[Stored records]
·····

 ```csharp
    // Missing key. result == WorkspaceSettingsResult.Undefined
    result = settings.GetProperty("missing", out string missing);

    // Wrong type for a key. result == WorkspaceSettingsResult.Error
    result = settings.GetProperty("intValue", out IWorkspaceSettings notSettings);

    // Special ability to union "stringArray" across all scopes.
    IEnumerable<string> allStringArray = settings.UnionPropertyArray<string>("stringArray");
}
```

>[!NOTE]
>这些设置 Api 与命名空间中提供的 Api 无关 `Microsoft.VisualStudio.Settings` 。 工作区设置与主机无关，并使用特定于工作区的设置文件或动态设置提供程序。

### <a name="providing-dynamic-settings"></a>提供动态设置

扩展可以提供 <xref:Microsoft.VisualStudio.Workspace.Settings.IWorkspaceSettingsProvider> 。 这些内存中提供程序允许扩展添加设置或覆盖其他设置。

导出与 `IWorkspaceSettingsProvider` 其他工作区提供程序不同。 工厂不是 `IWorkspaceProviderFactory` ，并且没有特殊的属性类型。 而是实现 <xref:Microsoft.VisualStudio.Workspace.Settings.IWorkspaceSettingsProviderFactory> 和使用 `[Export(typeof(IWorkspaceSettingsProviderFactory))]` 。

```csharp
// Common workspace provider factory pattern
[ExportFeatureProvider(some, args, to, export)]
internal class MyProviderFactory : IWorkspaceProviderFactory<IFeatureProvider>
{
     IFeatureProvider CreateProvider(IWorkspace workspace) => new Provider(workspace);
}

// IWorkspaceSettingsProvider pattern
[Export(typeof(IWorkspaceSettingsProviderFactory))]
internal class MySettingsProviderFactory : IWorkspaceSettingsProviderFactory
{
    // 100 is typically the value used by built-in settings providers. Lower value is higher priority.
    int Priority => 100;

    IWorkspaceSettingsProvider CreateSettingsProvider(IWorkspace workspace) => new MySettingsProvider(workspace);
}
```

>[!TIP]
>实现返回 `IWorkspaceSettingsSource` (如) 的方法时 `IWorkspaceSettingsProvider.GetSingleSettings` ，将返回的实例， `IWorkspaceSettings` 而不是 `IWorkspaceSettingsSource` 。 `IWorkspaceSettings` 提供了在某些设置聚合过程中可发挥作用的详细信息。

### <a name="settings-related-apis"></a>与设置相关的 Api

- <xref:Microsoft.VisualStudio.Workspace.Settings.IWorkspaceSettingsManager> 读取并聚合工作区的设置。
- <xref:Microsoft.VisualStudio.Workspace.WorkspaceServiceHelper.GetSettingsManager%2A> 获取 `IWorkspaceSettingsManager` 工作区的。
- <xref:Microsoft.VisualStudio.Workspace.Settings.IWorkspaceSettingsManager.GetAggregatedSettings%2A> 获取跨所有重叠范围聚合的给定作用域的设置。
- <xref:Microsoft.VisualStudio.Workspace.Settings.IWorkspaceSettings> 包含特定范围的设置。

·····

### Exercise prompt
Scan the lines above for "xref" and state how many match, nothing more.

### Task solution
6